Economists see the end of globalization come –

Free Trade Agreement as TTIP and Ceta threaten to fail, new trade barriers are closed, the states of the world are no longer economically so closely linked because of the international financial crisis as a decade ago. These are weighty evidence why leading economists already see the end of globalization come.

Believe also that the end of globalization has come?

Some experts make even a situation similar to 1913, shortly before the outbreak of the First world War. For example, the British economist Simon Evenett, professor at the University of St. Gallen in Switzerland: “Globalization, which flourished in the 2000s, is braked for a few years”, he summed up his findings and some of his colleagues in an interview . with the “Welt am Sonntag” together

the reason he called complicated political situation in the world and a new protectionism, with the states before sharing the domestic economy: Overt and covert subsidies, export duties and rules that high skilled workers from abroad away. Since the financial crisis, so Evenett, “hardly a day has passed without a country adopted a measure to protect domestic enterprises and foreign to complicate transactions”.

So almost as in 1913, found Evenett and some of his colleagues. At that time, just before the First World War ended after their reading, the first phase of globalization. “At that time, new protectionism and nationalism were the reasons for the end of globalization of the 20th century. And something like we are currently experiencing once again, as there are clear parallels”, concurs Gabriel Felbermayr, head of the Munich-based Ifo Center for Foreign Trade, on.

“This was bound to fail”

This sentiment is the renowned American economist Jagdish Bhagwati, professor of economics at the elite university of Columbia. In his view, the muddled negotiations over the Free Trade Agreement between the US and the European Union are symptomatic.

“TTIP was bound to fail,” Bhagwati is already convinced now, although officially still not the case is. First, the negotiations had been held in secret, on the other hand too many sensitive issues were negotiated at a time.

“Second-rate negotiator”

“They were the first negotiations of this kind, which not even I knew what it actually is, “says the professor wonders. It adds that “second-rate negotiator” conducted the negotiations, “which their demands of lobbyists in the block had let dictate”. This applies particularly to the American side. These problems are unfortunately significant.

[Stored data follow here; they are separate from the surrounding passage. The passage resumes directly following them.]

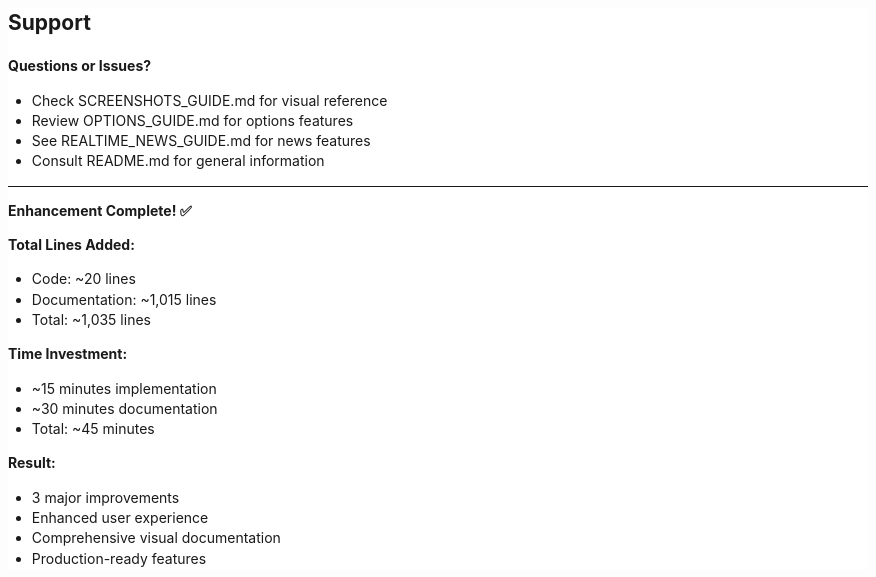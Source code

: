 ## Support

**Questions or Issues?**
- Check SCREENSHOTS_GUIDE.md for visual reference
- Review OPTIONS_GUIDE.md for options features
- See REALTIME_NEWS_GUIDE.md for news features
- Consult README.md for general information

---

**Enhancement Complete! ✅**

**Total Lines Added:**
- Code: ~20 lines
- Documentation: ~1,015 lines
- Total: ~1,035 lines

**Time Investment:**
- ~15 minutes implementation
- ~30 minutes documentation
- Total: ~45 minutes

**Result:**
- 3 major improvements
- Enhanced user experience
- Comprehensive visual documentation
- Production-ready features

“We see,” sums Evenett, “that politicians and business leaders of these countries indeed speak of an open trade, but the reality is far different.” Many attempts to close major international agreements have failed. Except some Scandinavian countries there are hardly any countries that would act as it was most good custom in the heyday of globalization.

Germany one of the winners

That weakens globalization , also show figures of the Bertelsmann Foundation. Because the investors no longer spend their money so freely abroad, Germany has also lost some points in the Globalisation Index of the foundation since of 2007. Despite this small decline, the Federal Republic is however still one of the biggest beneficiaries of globalization, the Bertelsmann Foundation announced recently.

The study carried out by Prognos regularly tested in 42 countries, how much the prosperity since 1990 has gained from globalization. Consequently, the economic opening has a positive effect overall on all the countries studied.

“We need new impetus” the World

Would not grown together since 1990, would German gross domestic product (GDP) in 2014, according to study leader Thiess Petersen situated lower around 1130 euros per head.

“We need new impulses for growth and international integration,” says the CEO of the Bertelsmann Foundation, Aart de Geus.

Just emerging and developing countries should be more integrated into the world economy, because they still had great potential for globalization-related growth. Industrial states would have to invest more in these countries, importing more products and reduce subsidies for their agricultural products.